Greenbuild 2012 Day 2

See all GreenBuild 2012 posts.


One of the high points of Day 2 was the Women in Green Power Breakfast. How many meetings start with the animated reading of a poem? This inaugural breakfast, a meeting of 300 women, did. A powerful young woman poet told the audience “Don’t tell your daughter she is beautiful unless you have told her 10 times she is intelligent.” We can’t be concerned simply with matters of beauty.

The panel was led by Michelle Moore, Senior Advisory, Director’s Office, Office of Management and Budget Executive Office of the President; Marge Anderson, Executive Vice President, Energy Center of Wisconsin; The Honorable Katherine Hammack,  Assistant Secretary, U.S. Army; Elizabeth Heider, Senior Vice President, Skanska USA Building, Inc,; and Romilly Madow, Chief Executive, Green Building Council of Australia

Empowering speeches by empowering women inspired attendees. Women were urged to use their skills to their advantage, to never back down, to follow their passion, and let them be known. It was also discussed how successful women end up in leadership roles and how can we help them get to those roles.
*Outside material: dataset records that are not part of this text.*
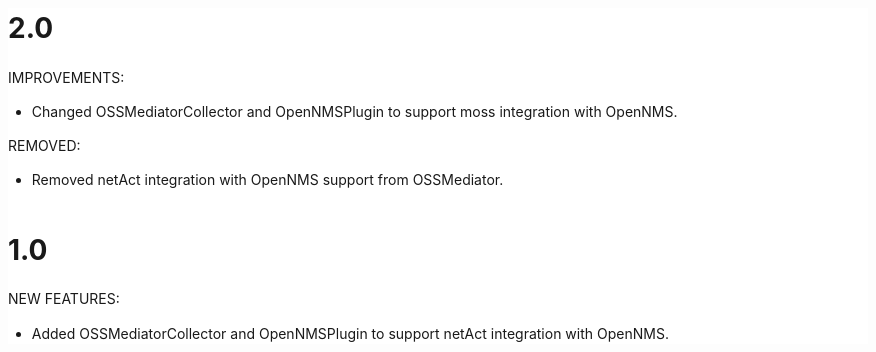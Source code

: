 # 2.0

IMPROVEMENTS:

* Changed OSSMediatorCollector and OpenNMSPlugin to support moss integration with OpenNMS.

REMOVED:

* Removed netAct integration with OpenNMS support from OSSMediator.


# 1.0

NEW FEATURES:

* Added OSSMediatorCollector and OpenNMSPlugin to support netAct integration with OpenNMS.
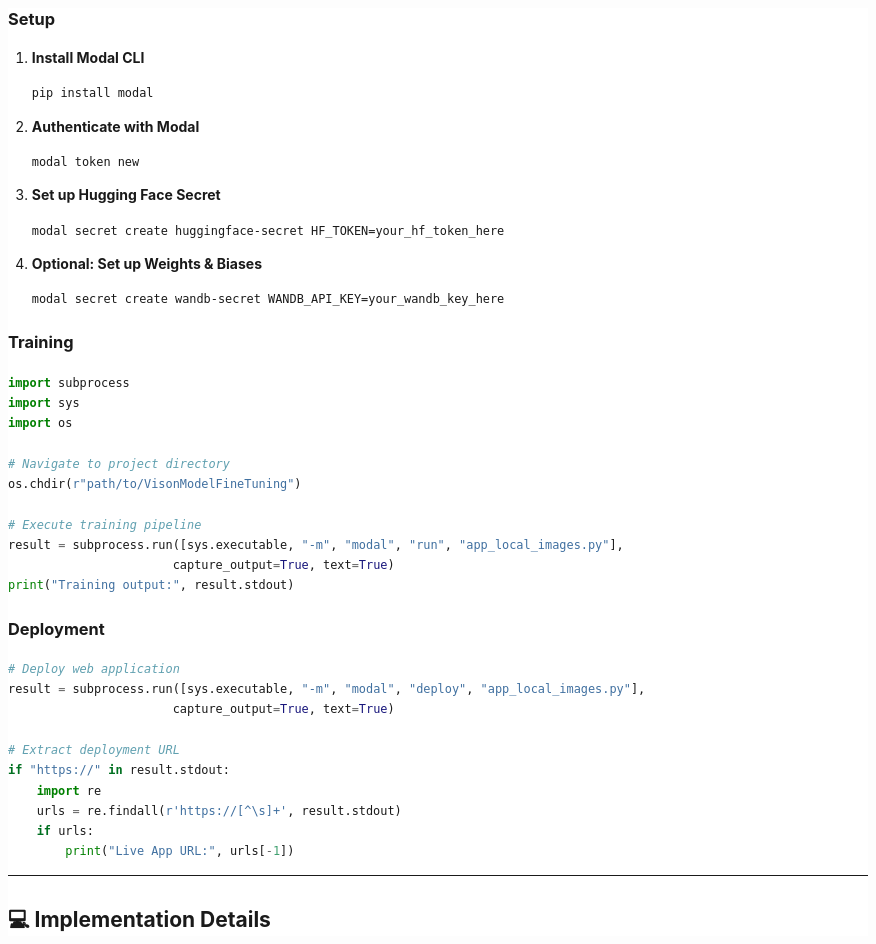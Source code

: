 ### **Setup**
1. **Install Modal CLI**
   ```bash
   pip install modal
   ```

2. **Authenticate with Modal**
   ```bash
   modal token new
   ```

3. **Set up Hugging Face Secret**
   ```bash
   modal secret create huggingface-secret HF_TOKEN=your_hf_token_here
   ```

4. **Optional: Set up Weights & Biases**
   ```bash
   modal secret create wandb-secret WANDB_API_KEY=your_wandb_key_here
   ```

### **Training**
```python
import subprocess
import sys
import os

# Navigate to project directory
os.chdir(r"path/to/VisonModelFineTuning")

# Execute training pipeline
result = subprocess.run([sys.executable, "-m", "modal", "run", "app_local_images.py"], 
                       capture_output=True, text=True)
print("Training output:", result.stdout)
```

### **Deployment**
```python
# Deploy web application
result = subprocess.run([sys.executable, "-m", "modal", "deploy", "app_local_images.py"], 
                       capture_output=True, text=True)

# Extract deployment URL
if "https://" in result.stdout:
    import re
    urls = re.findall(r'https://[^\s]+', result.stdout)
    if urls:
        print("Live App URL:", urls[-1])
```

---

## 💻 **Implementation Details**
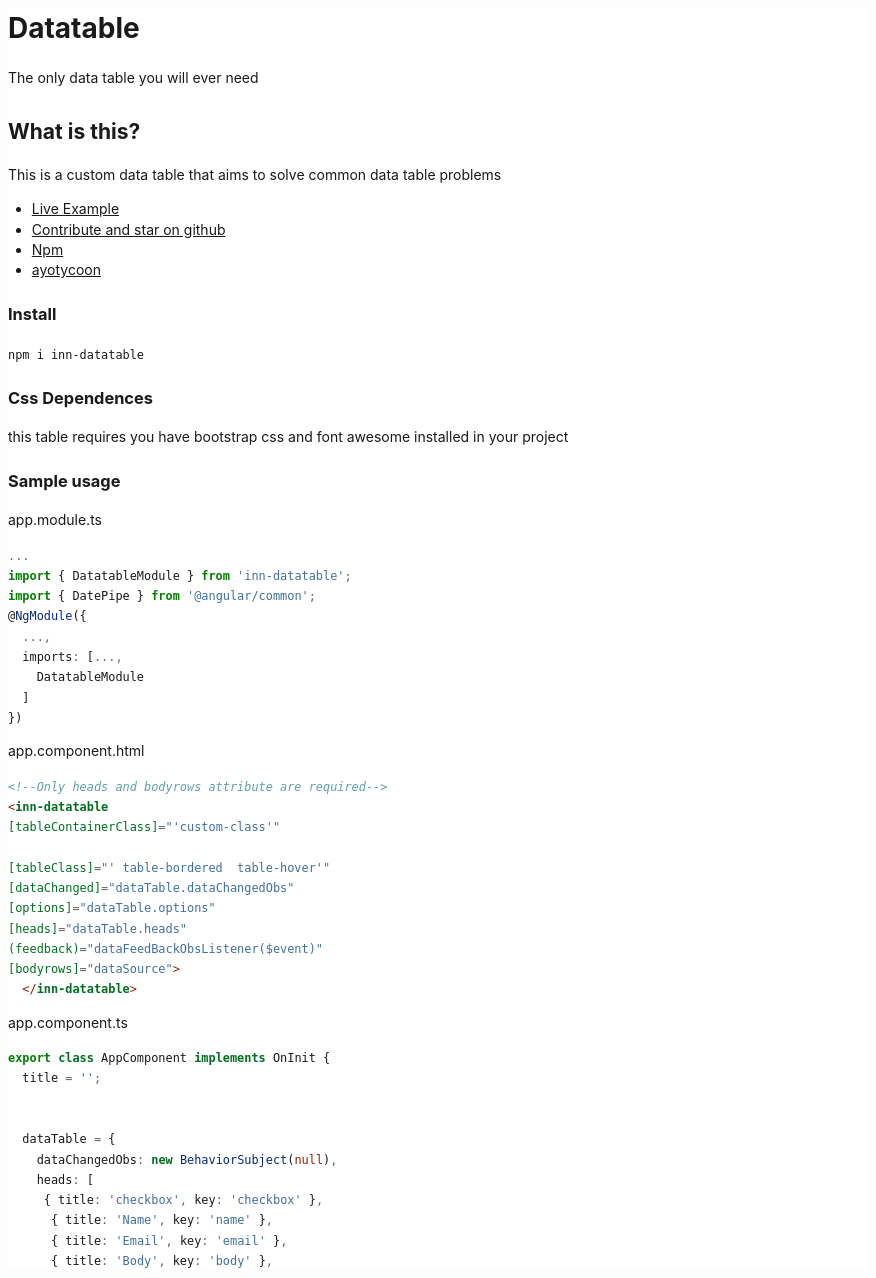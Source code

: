 # Datatable
The only data table you will ever need
## What is this?
This is a custom data table that aims to solve common data table problems 



- [Live Example](https://ayotycoon.github.io/inn-datatable)
- [Contribute and star on github](https://github.com/ayotycoon/inn-datatable)
- [Npm](https://www.npmjs.com/package/inn-datatable)
- [ayotycoon](https://github.com/ayotycoon)


### Install

```
npm i inn-datatable
```
### Css Dependences

this table requires you have bootstrap css and font awesome installed in your project

### Sample usage

app.module.ts
```typescript
...
import { DatatableModule } from 'inn-datatable';
import { DatePipe } from '@angular/common';
@NgModule({
  ...,
  imports: [...,
    DatatableModule
  ]
})

```
app.component.html
```html
<!--Only heads and bodyrows attribute are required-->
<inn-datatable 
[tableContainerClass]="'custom-class'"  

[tableClass]="' table-bordered  table-hover'"
[dataChanged]="dataTable.dataChangedObs"
[options]="dataTable.options"
[heads]="dataTable.heads"
(feedback)="dataFeedBackObsListener($event)"
[bodyrows]="dataSource">
  </inn-datatable>
```
app.component.ts
```typescript
export class AppComponent implements OnInit {
  title = '';


  dataTable = {
    dataChangedObs: new BehaviorSubject(null),
    heads: [
     { title: 'checkbox', key: 'checkbox' },
      { title: 'Name', key: 'name' },
      { title: 'Email', key: 'email' },
      { title: 'Body', key: 'body' },
```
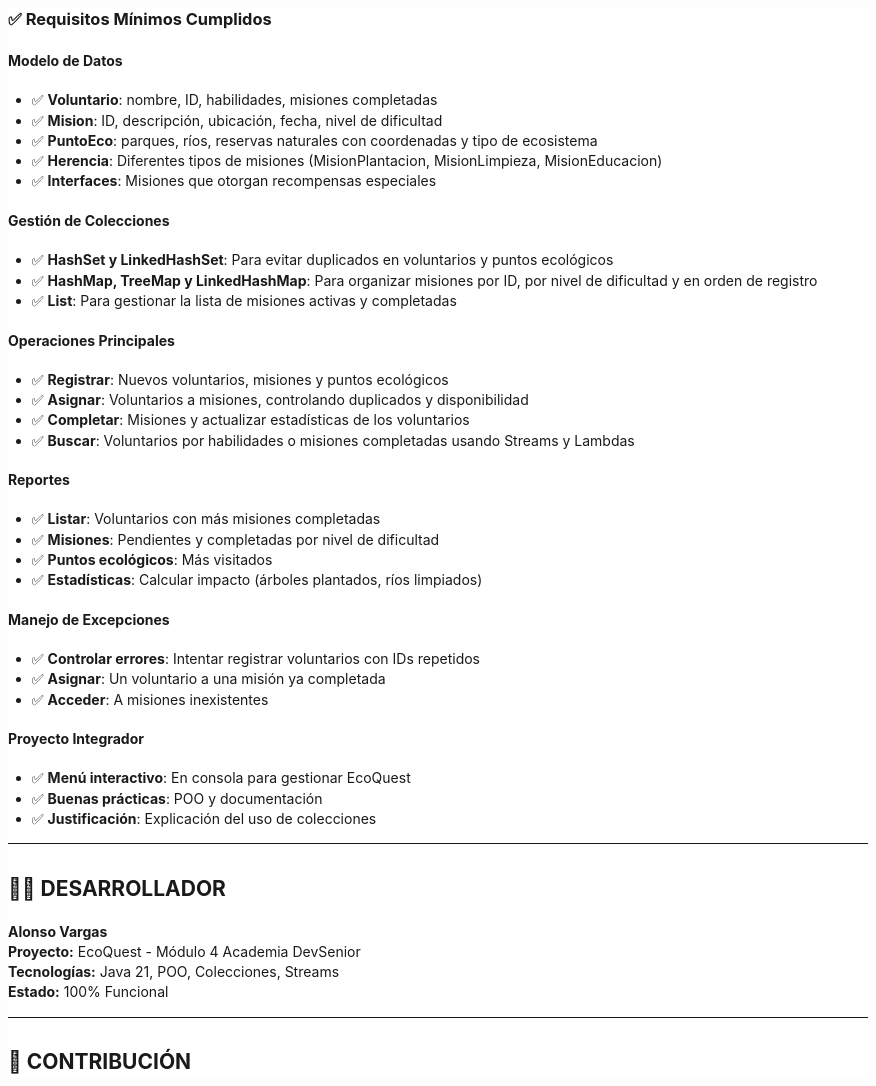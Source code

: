 ### **✅ Requisitos Mínimos Cumplidos**

#### **Modelo de Datos**
- ✅ **Voluntario**: nombre, ID, habilidades, misiones completadas
- ✅ **Mision**: ID, descripción, ubicación, fecha, nivel de dificultad
- ✅ **PuntoEco**: parques, ríos, reservas naturales con coordenadas y tipo de ecosistema
- ✅ **Herencia**: Diferentes tipos de misiones (MisionPlantacion, MisionLimpieza, MisionEducacion)
- ✅ **Interfaces**: Misiones que otorgan recompensas especiales

#### **Gestión de Colecciones**
- ✅ **HashSet y LinkedHashSet**: Para evitar duplicados en voluntarios y puntos ecológicos
- ✅ **HashMap, TreeMap y LinkedHashMap**: Para organizar misiones por ID, por nivel de dificultad y en orden de registro
- ✅ **List**: Para gestionar la lista de misiones activas y completadas

#### **Operaciones Principales**
- ✅ **Registrar**: Nuevos voluntarios, misiones y puntos ecológicos
- ✅ **Asignar**: Voluntarios a misiones, controlando duplicados y disponibilidad
- ✅ **Completar**: Misiones y actualizar estadísticas de los voluntarios
- ✅ **Buscar**: Voluntarios por habilidades o misiones completadas usando Streams y Lambdas

#### **Reportes**
- ✅ **Listar**: Voluntarios con más misiones completadas
- ✅ **Misiones**: Pendientes y completadas por nivel de dificultad
- ✅ **Puntos ecológicos**: Más visitados
- ✅ **Estadísticas**: Calcular impacto (árboles plantados, ríos limpiados)

#### **Manejo de Excepciones**
- ✅ **Controlar errores**: Intentar registrar voluntarios con IDs repetidos
- ✅ **Asignar**: Un voluntario a una misión ya completada
- ✅ **Acceder**: A misiones inexistentes

#### **Proyecto Integrador**
- ✅ **Menú interactivo**: En consola para gestionar EcoQuest
- ✅ **Buenas prácticas**: POO y documentación
- ✅ **Justificación**: Explicación del uso de colecciones

---


## 👨‍💻 **DESARROLLADOR**

**Alonso Vargas**  
**Proyecto:** EcoQuest - Módulo 4 Academia DevSenior  
**Tecnologías:** Java 21, POO, Colecciones, Streams  
**Estado:** 100% Funcional

---

## 🤝 **CONTRIBUCIÓN**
The conclusion of the breakfast talked about launching a USGBC Women’s mentoring initiative in the near future.

Education and LEED sessions continued Thursday morning at Greenbuild 2012. In the afternoon at the South Tech Stage, Melissa O’Mara led a panel discussion including David Eijdai, Weidt Group, and Net Zero Court; Tim McCormick, Joulex; Casey Tallon, IDC Energy Insights; and Andy Schonberger, Earth Rangers Centre,,


Melissa started the panel based on a discussion she had with an architect, asking about customers requesting green building projects. His response was “If it’s not code they can’t afford it.” Melissa then asked the group what they thought some of the common barriers for green buildings were. David’s response is that code is dead; it represents everything we knew about the past and nothing about the future. Tim mentioned that getting cooperation between IT groups and energy/facility groups is usually an issue. If they came together to work on plug loads they could have a 3-5 month ROI of about $50-$100 per employee per year. Casey mentioned a lack of definition to what a smart building is, used to be a problem. Once it was defined it makes it easier to determine where a building can improve its performance. Andy said people not liking change was a big road block. The technology to create high-performance green buildings is already here: when people are willing and engaged, more will happen.
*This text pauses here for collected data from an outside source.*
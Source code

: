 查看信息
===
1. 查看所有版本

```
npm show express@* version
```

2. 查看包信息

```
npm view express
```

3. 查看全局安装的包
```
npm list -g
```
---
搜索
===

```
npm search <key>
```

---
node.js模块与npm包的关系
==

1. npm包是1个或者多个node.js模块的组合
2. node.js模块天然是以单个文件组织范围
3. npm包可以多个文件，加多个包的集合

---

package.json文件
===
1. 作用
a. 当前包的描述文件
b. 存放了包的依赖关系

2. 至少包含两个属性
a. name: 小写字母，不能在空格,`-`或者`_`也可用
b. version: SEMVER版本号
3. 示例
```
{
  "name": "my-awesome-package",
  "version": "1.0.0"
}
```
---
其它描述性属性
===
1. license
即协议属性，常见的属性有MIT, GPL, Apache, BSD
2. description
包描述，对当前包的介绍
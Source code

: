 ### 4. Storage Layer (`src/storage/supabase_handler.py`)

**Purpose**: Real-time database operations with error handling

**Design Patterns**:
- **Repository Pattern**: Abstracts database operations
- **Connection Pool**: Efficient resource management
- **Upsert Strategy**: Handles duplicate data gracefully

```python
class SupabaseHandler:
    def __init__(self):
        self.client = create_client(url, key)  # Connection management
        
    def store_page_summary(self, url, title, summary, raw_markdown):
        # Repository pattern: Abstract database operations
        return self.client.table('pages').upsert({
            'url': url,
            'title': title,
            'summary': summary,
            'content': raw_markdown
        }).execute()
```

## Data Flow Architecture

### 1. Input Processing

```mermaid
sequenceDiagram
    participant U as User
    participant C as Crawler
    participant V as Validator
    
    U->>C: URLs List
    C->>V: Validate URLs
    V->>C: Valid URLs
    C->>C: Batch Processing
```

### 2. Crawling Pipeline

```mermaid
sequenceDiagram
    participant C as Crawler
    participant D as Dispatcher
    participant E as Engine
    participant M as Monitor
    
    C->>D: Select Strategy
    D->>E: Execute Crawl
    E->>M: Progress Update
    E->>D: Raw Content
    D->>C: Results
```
The first question from the audience was about LEED certification. The certification process can be cumbersome and time consuming for building developers who are already taxed with countless other tasks and processes. The panel discussed how people and process can be more challenging barriers than the technology itself. Melissa said we would not fly in a plane if it was built the same way a building was built today; what we are doing now is not very efficient.

The discussion continued around taking a holistic view of a building. It allows you to see what is happening in your building or portfolio of buildings, and prioritize maintenance and upgrades. Monitoring data can help you find where to implement energy saving measures, or even indicate early on where equipment needs to be replaced or maintained. The panel wished more companies would stand behind their new products in ways to help mitigate the risks buildings owners take to learn the new technologies. Removing this barrier would have beneficial impacts to all parties. Melissa spoke about Schneider Electric’s new Green Building StruxureLab where the company is testing and validating complex, integrated technology solutions for customers in order to help mitigate that risk.

We know that net-zero and even positive energy buildings, such as France’s Green Office Meudon, are possible. But how do we make take them into the mainstream? Enablers include green leasing and new construction performance contracting. These tools, combined with technology, can help alert tenets about their energy usage limits, and reward them when they have an energy surplus. Programs such as these can help incentivize tenants to maintain a building’s energy performance throughout the life cycle of the building. Without tenant engagement and cooperation, buildings can easily over-consume, regardless of design intent.